Expert Systems (at least in the traditional understanding of the word) are driven by [typically] high-level rules which the engine uses, along some input, to infer some conclusions about the input. Rules are typically entered explicitly, essentially translating some statements made by experts in a particular domain, into whatever predicate representation is implemented in the Expert System.
Neural Networks (NN), on the other hand, may have their topology manually/explicitly set, but otherwise are typically able to learn, automatically, how to associate some inputs or input sequences with particular outputs.
The above descriptions are certainly reductive of both concepts, maybe particularly of Neural Nets which come in many different forms and flavors (with many different usages, well beyond pattern recognition), but, I hope, will help you understand how very different these systems are.
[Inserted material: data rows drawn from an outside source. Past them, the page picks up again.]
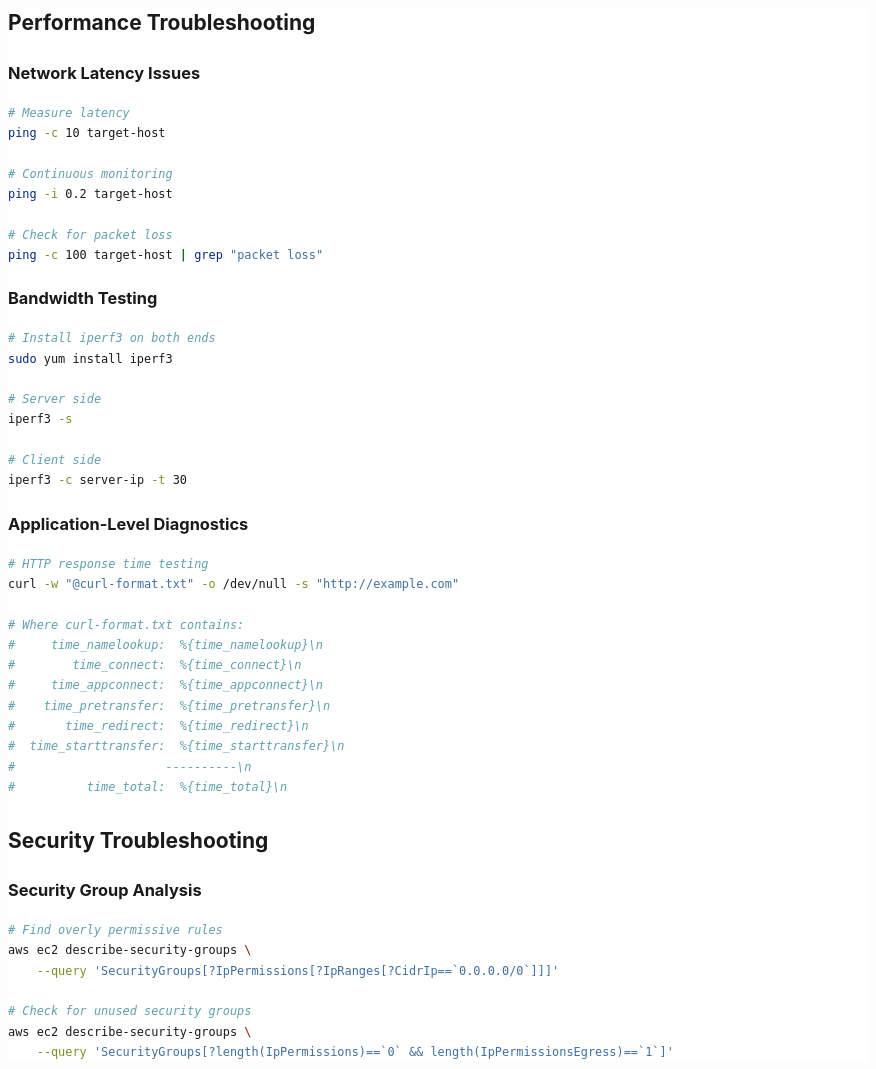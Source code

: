 ## Performance Troubleshooting

### Network Latency Issues
```bash
# Measure latency
ping -c 10 target-host

# Continuous monitoring
ping -i 0.2 target-host

# Check for packet loss
ping -c 100 target-host | grep "packet loss"
```

### Bandwidth Testing
```bash
# Install iperf3 on both ends
sudo yum install iperf3

# Server side
iperf3 -s

# Client side
iperf3 -c server-ip -t 30
```

### Application-Level Diagnostics
```bash
# HTTP response time testing
curl -w "@curl-format.txt" -o /dev/null -s "http://example.com"

# Where curl-format.txt contains:
#     time_namelookup:  %{time_namelookup}\n
#        time_connect:  %{time_connect}\n
#     time_appconnect:  %{time_appconnect}\n
#    time_pretransfer:  %{time_pretransfer}\n
#       time_redirect:  %{time_redirect}\n
#  time_starttransfer:  %{time_starttransfer}\n
#                     ----------\n
#          time_total:  %{time_total}\n
```

## Security Troubleshooting

### Security Group Analysis
```bash
# Find overly permissive rules
aws ec2 describe-security-groups \
    --query 'SecurityGroups[?IpPermissions[?IpRanges[?CidrIp==`0.0.0.0/0`]]]'

# Check for unused security groups
aws ec2 describe-security-groups \
    --query 'SecurityGroups[?length(IpPermissions)==`0` && length(IpPermissionsEgress)==`1`]'
```
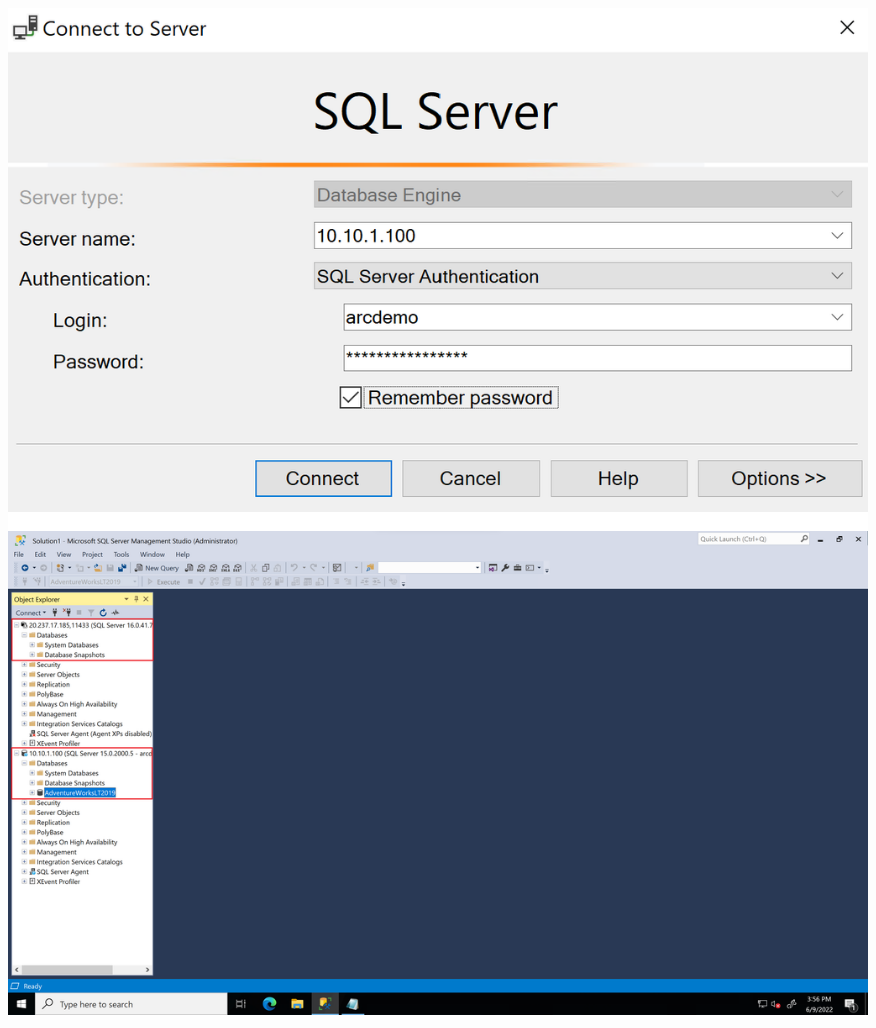   ![Screenshot showing logging into the SQL Server Management Studio](./35.png)

  ![Screenshot showing the two SQL instances connected](./36.png)
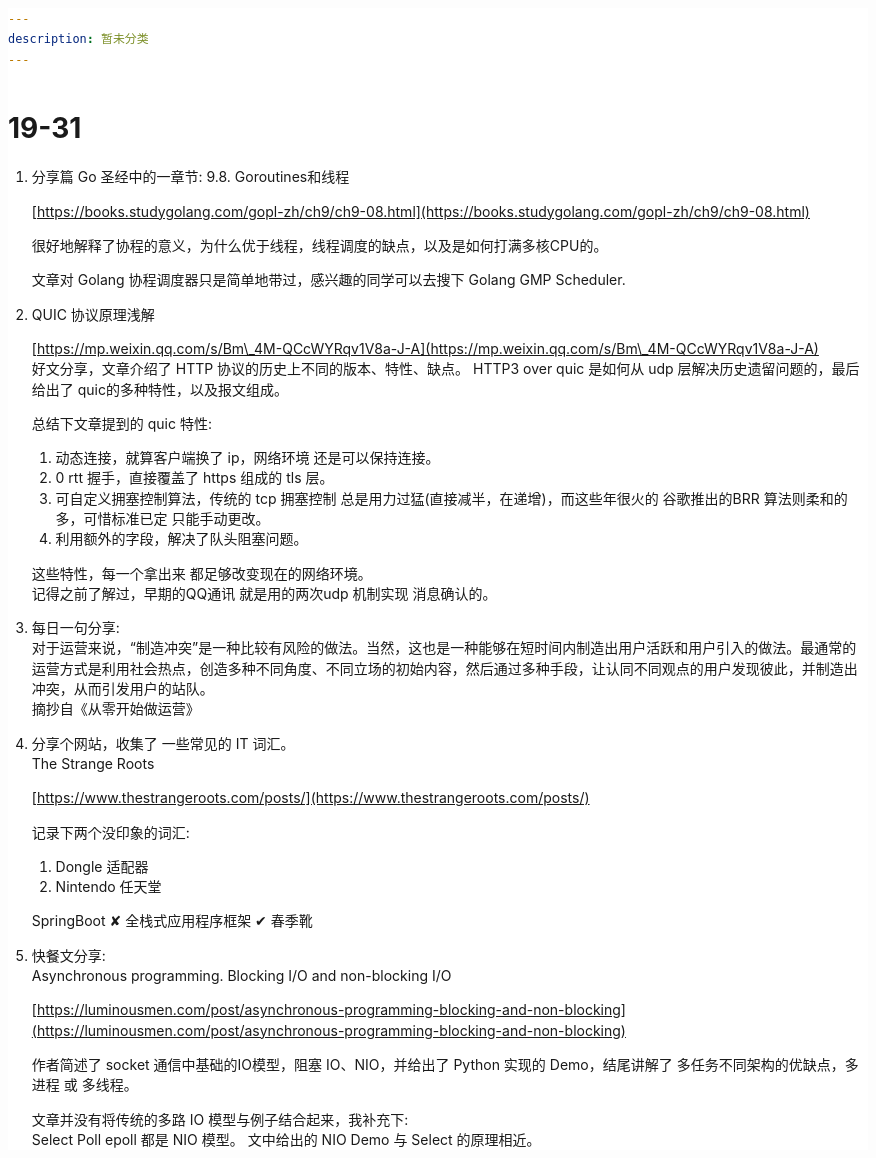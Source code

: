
 ```yaml
---
description: 暂未分类
---
```


# 19-31

1.  分享篇 Go 圣经中的一章节: 9.8. Goroutines和线程

    [https://books.studygolang.com/gopl-zh/ch9/ch9-08.html](https://books.studygolang.com/gopl-zh/ch9/ch9-08.html)

    很好地解释了协程的意义，为什么优于线程，线程调度的缺点，以及是如何打满多核CPU的。

    文章对 Golang 协程调度器只是简单地带过，感兴趣的同学可以去搜下 Golang GMP Scheduler.
2.  QUIC 协议原理浅解

    [https://mp.weixin.qq.com/s/Bm\_4M-QCcWYRqv1V8a-J-A](https://mp.weixin.qq.com/s/Bm\_4M-QCcWYRqv1V8a-J-A) \
    好文分享，文章介绍了 HTTP 协议的历史上不同的版本、特性、缺点。 HTTP3 over quic 是如何从 udp 层解决历史遗留问题的，最后给出了 quic的多种特性，以及报文组成。

    总结下文章提到的 quic 特性:

    1. 动态连接，就算客户端换了 ip，网络环境 还是可以保持连接。
    2. 0 rtt 握手，直接覆盖了 https 组成的 tls 层。
    3. 可自定义拥塞控制算法，传统的 tcp 拥塞控制 总是用力过猛(直接减半，在递增)，而这些年很火的 谷歌推出的BRR 算法则柔和的多，可惜标准已定 只能手动更改。
    4. 利用额外的字段，解决了队头阻塞问题。

    这些特性，每一个拿出来 都足够改变现在的网络环境。 \
    记得之前了解过，早期的QQ通讯 就是用的两次udp 机制实现 消息确认的。
3. 每日一句分享: \
   对于运营来说，“制造冲突”是一种比较有风险的做法。当然，这也是一种能够在短时间内制造出用户活跃和用户引入的做法。最通常的运营方式是利用社会热点，创造多种不同角度、不同立场的初始内容，然后通过多种手段，让认同不同观点的用户发现彼此，并制造出冲突，从而引发用户的站队。 \
   摘抄自《从零开始做运营》
4.  分享个网站，收集了 一些常见的 IT 词汇。 \
    The Strange Roots

    [https://www.thestrangeroots.com/posts/](https://www.thestrangeroots.com/posts/)

    记录下两个没印象的词汇:

    1. Dongle 适配器
    2. Nintendo 任天堂

    SpringBoot ✘ 全栈式应用程序框架 ✔ 春季靴
5.  快餐文分享: \
    Asynchronous programming. Blocking I/O and non-blocking I/O

    [https://luminousmen.com/post/asynchronous-programming-blocking-and-non-blocking](https://luminousmen.com/post/asynchronous-programming-blocking-and-non-blocking)

    作者简述了 socket 通信中基础的IO模型，阻塞 IO、NIO，并给出了 Python 实现的 Demo，结尾讲解了 多任务不同架构的优缺点，多进程 或 多线程。

    文章并没有将传统的多路 IO 模型与例子结合起来，我补充下: \
    Select Poll epoll 都是 NIO 模型。 文中给出的 NIO Demo 与 Select 的原理相近。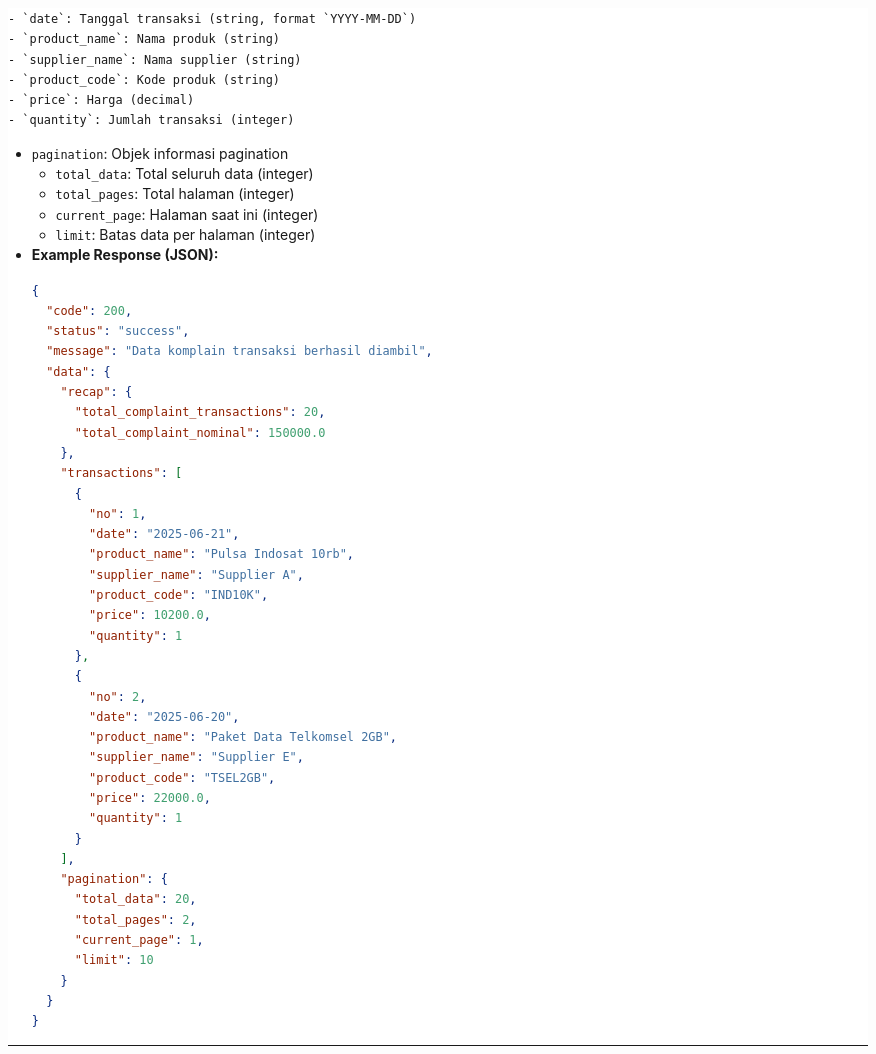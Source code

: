     - `date`: Tanggal transaksi (string, format `YYYY-MM-DD`)
    - `product_name`: Nama produk (string)
    - `supplier_name`: Nama supplier (string)
    - `product_code`: Kode produk (string)
    - `price`: Harga (decimal)
    - `quantity`: Jumlah transaksi (integer)
  - `pagination`: Objek informasi pagination
    - `total_data`: Total seluruh data (integer)
    - `total_pages`: Total halaman (integer)
    - `current_page`: Halaman saat ini (integer)
    - `limit`: Batas data per halaman (integer)
- **Example Response (JSON):**
  ```json
  {
    "code": 200,
    "status": "success",
    "message": "Data komplain transaksi berhasil diambil",
    "data": {
      "recap": {
        "total_complaint_transactions": 20,
        "total_complaint_nominal": 150000.0
      },
      "transactions": [
        {
          "no": 1,
          "date": "2025-06-21",
          "product_name": "Pulsa Indosat 10rb",
          "supplier_name": "Supplier A",
          "product_code": "IND10K",
          "price": 10200.0,
          "quantity": 1
        },
        {
          "no": 2,
          "date": "2025-06-20",
          "product_name": "Paket Data Telkomsel 2GB",
          "supplier_name": "Supplier E",
          "product_code": "TSEL2GB",
          "price": 22000.0,
          "quantity": 1
        }
      ],
      "pagination": {
        "total_data": 20,
        "total_pages": 2,
        "current_page": 1,
        "limit": 10
      }
    }
  }
  ```

---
One salient difference may be with regards to "transparency", whereby Expert Systems can typically output some "explanation" for their deductions ("Input 1 and Rule #3 indicate conclusion A, with a probabilty of 81%"), while NNs tends to be black boxes. This is not to say that NNs cannot come to a very precise "understanding" of their world (and such understanding gets encapsulated in the topology of the network and the relative weights associated with various inputs and/or neurons), it's just that this expertise about their world is not so readily translated into plain English. With regards to transparency, and
in very broad terms, an NN compares a bit to a mathematical formula, whereby an Expert System is more like a recipe book.
Another notable difference, as hinted above, is that an expert system requires the translation and loading of explicit rules ("If the temperature exceeds 200 degrees, the safety valve starts opening"), whereby the Neural Network discovers such "rules" based on the training sets supplied to it (such as labeled input sets).